→ EXERCISE DIRECTIONS:
If a line of the data below contains the string "tails", count it, then state the total alone.
RECORDS Block Start
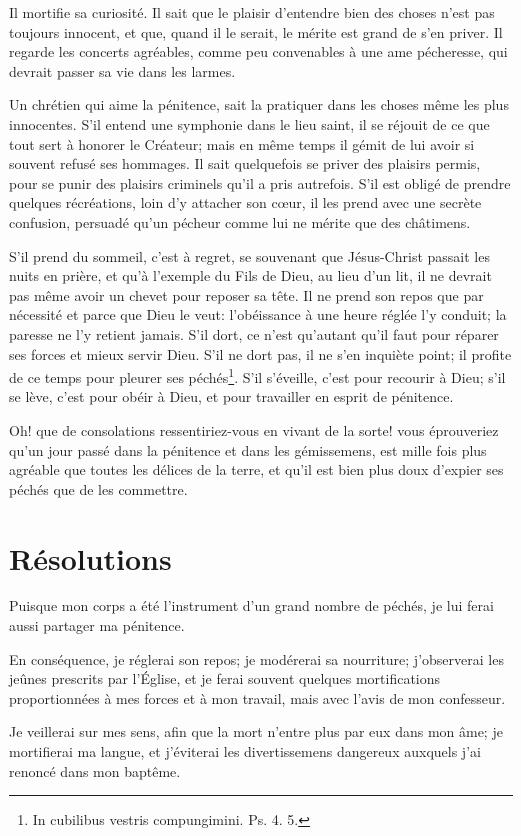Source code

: \documentclass[instructions.tex]{subfiles}
\begin{document}
Il mortifie sa curiosité. Il sait que le plaisir d’entendre bien des choses n’est pas toujours innocent, et que, quand il le serait, le mérite est grand de s’en priver. Il regarde les concerts agréables, comme peu convenables à une ame pécheresse, qui devrait passer sa vie dans les larmes.
 
\tertio Un chrétien qui aime la pénitence, sait la pratiquer dans les choses même les plus innocentes. S’il entend une symphonie dans le lieu saint, il se réjouit de ce que tout sert à honorer le Créateur; mais en même temps il gémit de lui avoir si souvent refusé ses hommages. Il sait quelquefois se priver des plaisirs permis, pour se punir des plaisirs criminels qu’il a pris autrefois. S’il est obligé de prendre quelques récréations, loin d’y attacher son cœur, il les prend avec une secrète confusion, persuadé qu’un pécheur comme lui ne mérite que des châtimens.
 
S’il prend du sommeil, c’est à regret, se souvenant que Jésus-Christ passait les nuits en prière, et qu’à l’exemple du Fils de Dieu, au lieu d’un lit, il ne devrait pas même avoir un chevet pour reposer sa tête. Il ne prend son repos que par nécessité et parce que Dieu le veut: l’obéissance à une heure réglée l’y conduit; la paresse ne l’y retient jamais. S’il dort, ce n’est qu’autant qu’il faut pour réparer ses forces et mieux servir Dieu. S’il ne dort pas, il ne s’en inquiète point; il profite de ce temps pour pleurer ses péchés\footnote{In cubilibus vestris compungimini. Ps. 4. 5.}. S’il s’éveille, c’est pour recourir à Dieu; s’il se lève, c’est pour obéir à Dieu, et pour travailler en esprit de pénitence.
 
Oh! que de consolations ressentiriez-vous en vivant de la sorte! vous éprouveriez qu’un jour passé dans la pénitence et dans les gémissemens, est mille fois plus agréable que toutes les délices de la terre, et qu’il est bien plus doux d’expier ses péchés que de les commettre.
 
\section{Résolutions}
 
\primo Puisque mon corps a été l’instrument d’un grand nombre de péchés, je lui ferai aussi partager ma pénitence.

\secundo En conséquence, je réglerai son repos; je modérerai sa nourriture; j’observerai les jeûnes prescrits par l’Église, et je ferai souvent quelques mortifications proportionnées à mes forces et à mon travail, mais avec l’avis de mon confesseur.

\tertio Je veillerai sur mes sens, afin que la mort n’entre plus par eux dans mon âme; je mortifierai ma langue, et j’éviterai les divertissemens dangereux auxquels j’ai renoncé dans mon baptême.
 
 
\end{document}
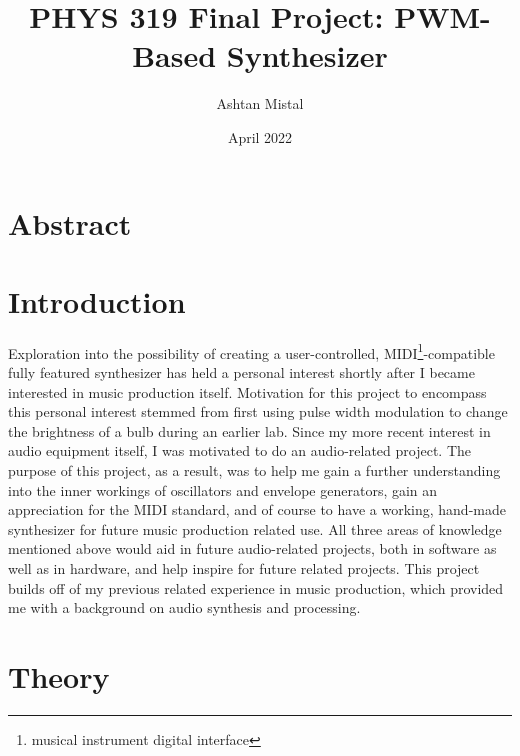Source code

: \documentclass[10pt]{article}
\title{PHYS 319 Final Project: PWM-Based Synthesizer}
\author{Ashtan Mistal}
\date{April 2022}
\begin{document}
\maketitle

\break

\tableofcontents{}

\break

\section{Abstract}


\section{Introduction}

Exploration into the possibility of creating a user-controlled, MIDI\footnote{musical instrument digital interface}-compatible fully featured synthesizer has held a personal interest shortly after I became interested in music production itself. Motivation for this project to encompass this personal interest stemmed from first using pulse width modulation to change the brightness of a bulb during an earlier lab. Since my more recent interest in audio equipment itself, I was motivated to do an audio-related project. The purpose of this project, as a result, was to help me gain a further understanding into the inner workings of oscillators and envelope generators, gain an appreciation for the MIDI standard, and of course to have a working, hand-made synthesizer for future music production related use. All three areas of knowledge mentioned above would aid in future audio-related projects, both in software as well as in hardware, and help inspire for future related projects. This project builds off of my previous related experience in music production, which provided me with a background on audio synthesis and processing. 

\section{Theory}

\end{document}
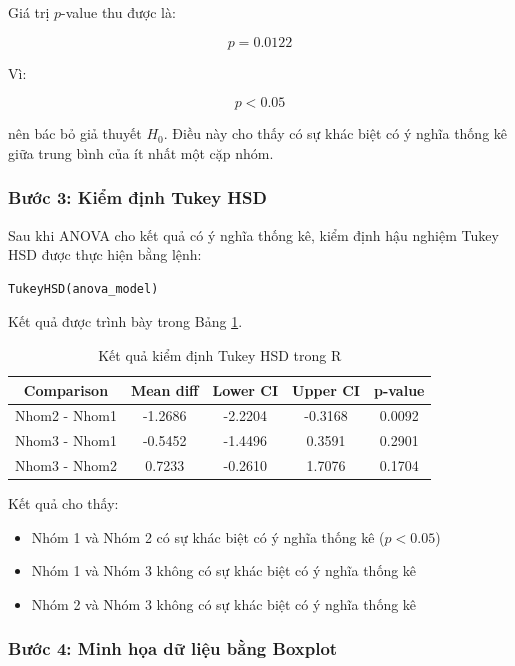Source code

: Giá trị $p$-value thu được là:

\[
p = 0.0122
\]

Vì:

\[
p < 0.05
\]

nên bác bỏ giả thuyết $H_0$. Điều này cho thấy có sự khác biệt có ý nghĩa
thống kê giữa trung bình của ít nhất một cặp nhóm.

\subsubsection*{Bước 3: Kiểm định Tukey HSD}

Sau khi ANOVA cho kết quả có ý nghĩa thống kê, kiểm định hậu nghiệm
Tukey HSD được thực hiện bằng lệnh:

\begin{verbatim}
TukeyHSD(anova_model)
\end{verbatim}

Kết quả được trình bày trong Bảng \ref{tab:r_tukey}.

\begin{table}[!htp]
\centering
\caption{Kết quả kiểm định Tukey HSD trong R}
\label{tab:r_tukey}
\begin{tabular}{|c|c|c|c|c|}
\hline
Comparison & Mean diff & Lower CI & Upper CI & p-value \\
\hline
Nhom2 - Nhom1 & -1.2686 & -2.2204 & -0.3168 & 0.0092 \\
Nhom3 - Nhom1 & -0.5452 & -1.4496 & 0.3591 & 0.2901 \\
Nhom3 - Nhom2 & 0.7233 & -0.2610 & 1.7076 & 0.1704 \\
\hline
\end{tabular}
\end{table}

Kết quả cho thấy:

\begin{itemize}
\item Nhóm 1 và Nhóm 2 có sự khác biệt có ý nghĩa thống kê ($p < 0.05$)
\item Nhóm 1 và Nhóm 3 không có sự khác biệt có ý nghĩa thống kê
\item Nhóm 2 và Nhóm 3 không có sự khác biệt có ý nghĩa thống kê
\end{itemize}

\subsubsection*{Bước 4: Minh họa dữ liệu bằng Boxplot}

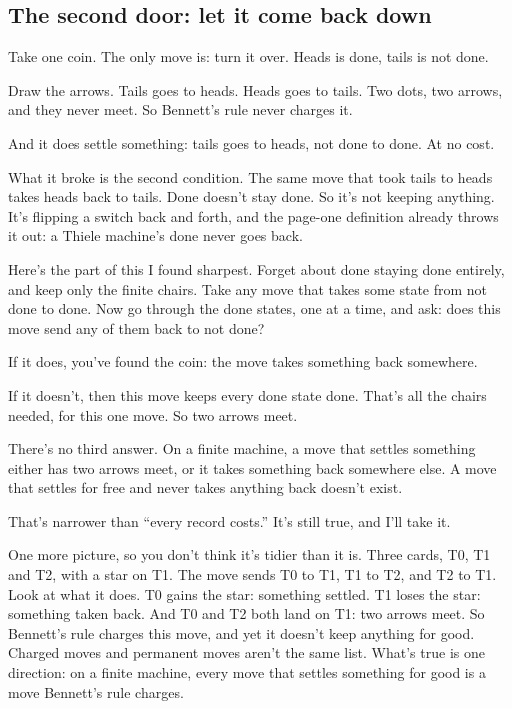 \documentclass[11pt,twoside]{article}
\theoremstyle{thielethm}
\theoremstyle{thieledef}
\theoremstyle{thieledef}
\theoremstyle{thieledef}
\theoremstyle{thielethm}
\theoremstyle{thieleobs}
\theoremstyle{thielethm}
\begin{document}
\subsection{The second door: let it come back down}

Take one coin. The only move is: turn it over. Heads is done, tails is not done.

Draw the arrows. Tails goes to heads. Heads goes to tails. Two dots, two arrows, and they never meet. So Bennett's rule never charges it.

And it does settle something: tails goes to heads, not done to done. At no cost.

What it broke is the second condition. The same move that took tails to heads takes heads back to tails. Done doesn't stay done. So it's not keeping anything. It's flipping a switch back and forth, and the page-one definition already throws it out: a Thiele machine's done never goes back.

Here's the part of this I found sharpest. Forget about done staying done entirely, and keep only the finite chairs. Take any move that takes some state from not done to done. Now go through the done states, one at a time, and ask: does this move send any of them back to not done?

If it does, you've found the coin: the move takes something back somewhere.

If it doesn't, then this move keeps every done state done. That's all the chairs needed, for this one move. So two arrows meet.

There's no third answer. On a finite machine, a move that settles something either has two arrows meet, or it takes something back somewhere else. A move that settles for free and never takes anything back doesn't exist.

That's narrower than ``every record costs.'' It's still true, and I'll take it.

One more picture, so you don't think it's tidier than it is. Three cards, T0, T1 and T2, with a star on T1. The move sends T0 to T1, T1 to T2, and T2 to T1. Look at what it does. T0 gains the star: something settled. T1 loses the star: something taken back. And T0 and T2 both land on T1: two arrows meet. So Bennett's rule charges this move, and yet it doesn't keep anything for good. Charged moves and permanent moves aren't the same list. What's true is one direction: on a finite machine, every move that settles something for good is a move Bennett's rule charges.
\end{document}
RECORDS Block End
→ RESULT:
4